* Your instructions *
Where the word "flat" appears in a line below, copy the whole line.

(Saved data entries)

======

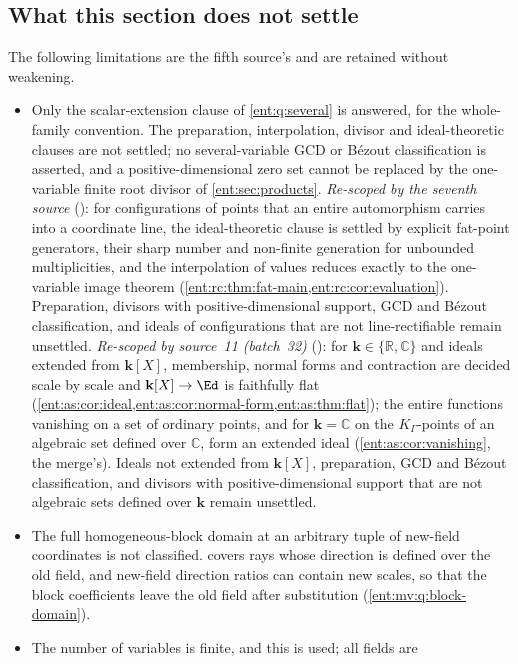 \documentclass[11pt]{article}
\theoremstyle{plain}
\theoremstyle{plain}
\theoremstyle{plain}
\theoremstyle{definition}
\theoremstyle{definition}
\theoremstyle{definition}
\theoremstyle{definition}
\theoremstyle{remark}
\newcommand{\C}{\mathbb C}\newcommand{\R}{\mathbb R}
\newcommand{\K}{K_\Gamma}\newcommand{\KD}{K_\Delta}
\newcommand{\kk}{\mathbf k}\newcommand{\PP}{\mathbb P}
\begin{document}
\subsection{What this section does not settle}
\label{ent:mv:subsec:limits}
The following limitations are the fifth source's and are retained without
weakening.
\begin{itemize}[leftmargin=1.4em]
\item Only the scalar-extension clause of \cref{ent:q:several} is answered,
for the whole-family convention. The preparation, interpolation, divisor
and ideal-theoretic clauses are not settled; no several-variable GCD or
B\'ezout classification is asserted, and a positive-dimensional zero set
cannot be replaced by the one-variable finite root divisor of
\cref{ent:sec:products}. \emph{Re-scoped by the seventh source}
(): for configurations
of points that an entire automorphism carries into a coordinate line, the
ideal-theoretic clause is settled by explicit fat-point generators, their
sharp number and non-finite generation for unbounded multiplicities, and the
interpolation of values reduces exactly to the one-variable image theorem
(\cref{ent:rc:thm:fat-main,ent:rc:cor:evaluation}). Preparation, divisors
with positive-dimensional support, GCD and B\'ezout classification, and ideals
of configurations that are not line-rectifiable remain unsettled.
\emph{Re-scoped by source~11 (batch~32)}
(): for $\kk\in\{\R,\C\}$
and ideals extended from $\kk[X]$, membership, normal forms and contraction are
decided scale by scale and $\kk[X]\to\Ed$ is faithfully flat
(\cref{ent:as:cor:ideal,ent:as:cor:normal-form,ent:as:thm:flat}); the entire
functions vanishing on a set of ordinary points, and for $\kk=\C$ on the
$\K$-points of an algebraic set defined over $\C$, form an extended ideal
(\cref{ent:as:cor:vanishing}, the merge's). Ideals not extended from $\kk[X]$,
preparation, GCD and B\'ezout classification, and divisors with
positive-dimensional support that are not algebraic sets defined over $\kk$
remain unsettled.
\item The full homogeneous-block domain at an arbitrary tuple of new-field
coordinates is not classified.  covers rays whose
direction is defined over the old field, and new-field direction ratios can
contain new scales, so that the block coefficients leave the old field after
substitution (\cref{ent:mv:q:block-domain}).
\item The number of variables is finite, and this is used; all fields are

\end{itemize}
\end{document}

======

* Written response *
decided scale by scale and $\kk[X]\to\Ed$ is faithfully flat
(\cref{ent:as:cor:ideal,ent:as:cor:normal-form,ent:as:thm:flat}); the entire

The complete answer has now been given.